Artikel 4:95 Beoordeling projectplan

  • 1.

    Het college zal het projectplan beoordelen volgens het toekennen van een score aan de hand van punten op de onderdelen:

    • -

      Impact,

    • -

      Draagvlak,

    • -

      Ondernemend, toekomstbestendig

    • -

      Schaalbaar,

    • -

      Vernieuwend product, dienst of model.

  • 2.

    Het initiatief zal op elk onderdeel een score krijgen van 1, 2, 3, 4, of 5 punten met een maximum van 25 punten.

Artikel 4:96 Bijzondere bepalingen en verplichtingen

  • 1.

    De subsidieontvanger is verplicht mee te werken aan een nulmeting, een tussenmeting en een eindmeting in het kader van een impactanalyse.

Artikel 4:97 Weigeringsgronden

  • 1.

    Het college weigert een aanvraag indien het aantal behaalde punten, toegekend volgens de systematiek van artikel 4:95, minder is dan 15 punten.

Artikel 4:98 Subsidieplafond en verdeelregels

  • 1.

    Het subsidieplafond voor de in artikel 4:92 genoemde activiteiten bedraagt het daarmee in de begroting corresponderende bedrag.

  • 2.

    Als het totaal van de aanvragen hoger is dan het beschikbare budget, dan worden de ontvankelijke subsidieaanvragen toegewezen naar de mate waarin ze naar het oordeel van burgemeester en wethouders het hoogste scoren volgens de systematiek van artikel 4:95 leden 1 en 2.

Artikel 4:99 Duur

Deze subsidieregeling eindigt op 31 december 2019.

Artikel 4:100 Overgangsrecht

Voor de vaststelling van de subsidie die verleend is voor 1 september 2018, geldt de regeling zoals deze luidde op 1 september 2017 en bekend is gemaakt in het Gemeenteblad 2017 nr. 36243 dd. 7 maart 2017.

ARTIKEL II

Deze nadere regel treedt inwerking op de dag na de bekendmaking, met terugwerkende kracht tot 1 september 2018, onder gelijktijdige intrekking van de nadere regel van 7 maart 2017 (Gemeenteblad 2017- 36243).

 

Aldus vastgesteld in zijn vergadering d.d. 18 september 2018.

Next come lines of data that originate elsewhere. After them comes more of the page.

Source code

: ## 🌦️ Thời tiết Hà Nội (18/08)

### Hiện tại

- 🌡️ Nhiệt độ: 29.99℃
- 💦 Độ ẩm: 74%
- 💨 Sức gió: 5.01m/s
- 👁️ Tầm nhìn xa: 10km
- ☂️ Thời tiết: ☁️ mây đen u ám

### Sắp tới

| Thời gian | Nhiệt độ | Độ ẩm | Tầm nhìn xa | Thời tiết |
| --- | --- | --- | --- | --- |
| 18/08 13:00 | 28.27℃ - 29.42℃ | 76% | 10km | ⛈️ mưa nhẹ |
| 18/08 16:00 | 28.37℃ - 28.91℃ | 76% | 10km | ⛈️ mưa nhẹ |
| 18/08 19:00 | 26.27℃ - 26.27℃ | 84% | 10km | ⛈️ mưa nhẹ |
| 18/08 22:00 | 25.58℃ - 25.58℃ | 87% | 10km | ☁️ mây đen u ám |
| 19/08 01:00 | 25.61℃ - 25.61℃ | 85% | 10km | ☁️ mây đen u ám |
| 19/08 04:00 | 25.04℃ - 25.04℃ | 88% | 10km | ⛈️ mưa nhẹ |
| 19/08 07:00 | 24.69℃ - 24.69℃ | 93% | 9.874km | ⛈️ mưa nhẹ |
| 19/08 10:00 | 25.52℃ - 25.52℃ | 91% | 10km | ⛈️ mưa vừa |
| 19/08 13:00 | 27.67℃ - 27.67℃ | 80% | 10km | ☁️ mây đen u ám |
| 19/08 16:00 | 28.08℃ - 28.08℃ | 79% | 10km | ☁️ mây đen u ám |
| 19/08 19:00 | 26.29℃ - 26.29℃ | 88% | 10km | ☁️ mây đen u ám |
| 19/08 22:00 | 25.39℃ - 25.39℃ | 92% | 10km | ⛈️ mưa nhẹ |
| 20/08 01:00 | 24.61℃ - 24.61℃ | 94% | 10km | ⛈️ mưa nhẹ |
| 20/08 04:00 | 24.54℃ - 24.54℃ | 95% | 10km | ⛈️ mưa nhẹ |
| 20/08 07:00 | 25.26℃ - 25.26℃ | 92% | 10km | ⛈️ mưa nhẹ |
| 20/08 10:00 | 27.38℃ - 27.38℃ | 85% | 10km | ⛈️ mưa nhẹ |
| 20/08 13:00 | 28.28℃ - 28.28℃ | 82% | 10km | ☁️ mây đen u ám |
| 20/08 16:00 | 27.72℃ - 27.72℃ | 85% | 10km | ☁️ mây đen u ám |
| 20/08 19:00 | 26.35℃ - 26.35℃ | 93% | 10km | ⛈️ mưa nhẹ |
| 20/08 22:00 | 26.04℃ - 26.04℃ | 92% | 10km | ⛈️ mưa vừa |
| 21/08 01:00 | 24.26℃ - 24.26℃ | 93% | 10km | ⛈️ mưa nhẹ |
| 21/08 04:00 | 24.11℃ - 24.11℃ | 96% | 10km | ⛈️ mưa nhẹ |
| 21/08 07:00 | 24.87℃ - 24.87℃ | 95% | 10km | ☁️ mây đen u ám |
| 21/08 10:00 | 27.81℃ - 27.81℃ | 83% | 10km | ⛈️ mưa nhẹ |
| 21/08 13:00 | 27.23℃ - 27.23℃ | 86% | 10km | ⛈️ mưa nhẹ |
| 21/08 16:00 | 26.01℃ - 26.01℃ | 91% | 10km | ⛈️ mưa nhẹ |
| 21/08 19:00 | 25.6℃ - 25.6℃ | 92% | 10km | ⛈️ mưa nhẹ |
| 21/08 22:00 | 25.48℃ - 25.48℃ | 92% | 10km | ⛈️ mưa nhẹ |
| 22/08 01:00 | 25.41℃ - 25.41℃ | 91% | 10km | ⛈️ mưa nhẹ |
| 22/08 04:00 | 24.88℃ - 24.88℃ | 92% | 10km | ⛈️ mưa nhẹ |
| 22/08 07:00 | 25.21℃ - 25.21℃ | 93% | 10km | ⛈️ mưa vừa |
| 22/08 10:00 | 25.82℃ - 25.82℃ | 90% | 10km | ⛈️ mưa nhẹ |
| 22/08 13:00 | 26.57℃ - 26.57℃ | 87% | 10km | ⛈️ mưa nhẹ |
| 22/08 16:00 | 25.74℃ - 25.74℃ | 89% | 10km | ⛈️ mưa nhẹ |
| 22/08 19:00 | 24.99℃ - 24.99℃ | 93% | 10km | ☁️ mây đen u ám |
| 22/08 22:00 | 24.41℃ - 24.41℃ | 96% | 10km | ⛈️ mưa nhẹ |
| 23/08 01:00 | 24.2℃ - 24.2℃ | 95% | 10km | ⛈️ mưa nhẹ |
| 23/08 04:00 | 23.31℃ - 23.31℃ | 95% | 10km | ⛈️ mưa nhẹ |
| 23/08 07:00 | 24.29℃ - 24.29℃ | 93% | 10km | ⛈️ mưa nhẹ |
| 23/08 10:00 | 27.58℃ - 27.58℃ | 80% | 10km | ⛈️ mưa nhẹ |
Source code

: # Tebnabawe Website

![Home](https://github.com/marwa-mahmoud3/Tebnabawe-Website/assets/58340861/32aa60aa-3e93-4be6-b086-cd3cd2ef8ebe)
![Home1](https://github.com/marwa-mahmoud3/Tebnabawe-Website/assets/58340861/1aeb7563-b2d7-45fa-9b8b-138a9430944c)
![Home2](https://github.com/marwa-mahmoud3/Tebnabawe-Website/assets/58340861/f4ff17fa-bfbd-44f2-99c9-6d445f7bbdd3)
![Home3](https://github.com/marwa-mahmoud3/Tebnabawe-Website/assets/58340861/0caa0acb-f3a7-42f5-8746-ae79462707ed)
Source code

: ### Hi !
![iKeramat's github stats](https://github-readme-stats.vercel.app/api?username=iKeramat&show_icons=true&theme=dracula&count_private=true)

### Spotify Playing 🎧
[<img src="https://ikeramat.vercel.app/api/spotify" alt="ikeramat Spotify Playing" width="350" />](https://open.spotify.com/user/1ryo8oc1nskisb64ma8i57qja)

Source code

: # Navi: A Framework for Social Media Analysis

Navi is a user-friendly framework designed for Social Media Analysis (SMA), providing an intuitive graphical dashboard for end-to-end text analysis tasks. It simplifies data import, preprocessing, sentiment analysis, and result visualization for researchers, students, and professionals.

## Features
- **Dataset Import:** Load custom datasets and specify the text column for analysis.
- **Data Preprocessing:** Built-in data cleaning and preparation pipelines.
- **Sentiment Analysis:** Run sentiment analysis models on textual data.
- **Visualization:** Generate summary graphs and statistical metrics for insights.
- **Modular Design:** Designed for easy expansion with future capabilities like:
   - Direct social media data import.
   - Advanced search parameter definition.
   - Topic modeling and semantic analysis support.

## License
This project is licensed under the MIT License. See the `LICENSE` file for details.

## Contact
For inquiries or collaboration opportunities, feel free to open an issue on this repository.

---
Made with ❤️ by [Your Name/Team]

Burgemeester en wethouders van de gemeente Groningen,

de burgemeester,

Peter den Oudsten

de secretaris,

Peter Teesink

Toelichting

1. ALGEMEEN

Conform de Wmo 2015 werken de Groninger gemeenten samen op het gebied van Beschermd wonen en Opvang. De gemeente Groningen is als centrumgemeente namens alle Groninger gemeenten verantwoordelijke voor Beschermd wonen en Opvang.

 

Het doel van deze nadere regel is, conform het meerjarenprogramma ‘Van Beschermd wonen naar wonen met begeleiding op maat’, bij te dragen aan de participatie en het bevorderen van de zelfredzaamheid van kwetsbare burgers. Deze draagt bij aan de doelstelling van de programmabegroting te weten “de effectieve uitvoering van de taken als centrumgemeente”.

Met de nadere regels worden specifiek de volgende doelstellingen beoogd:

  • 1.

    Beweging van intensieve intramurale naar ambulante begeleiding, waarbij de cliënt zelfstandig woont;

  • 2.

    Verschuiving van intensieve naar een lichtere vorm van ambulante begeleiding;

  • 3.

    Vermindering van de instroom van cliënten in de voorzieningen beschermd wonen en opvang;

  • 4.

    Bevorderen van doorstroom vanuit maatwerkvoorzieningen naar algemene voorzieningen zoals lokale wijk- en buurtteams.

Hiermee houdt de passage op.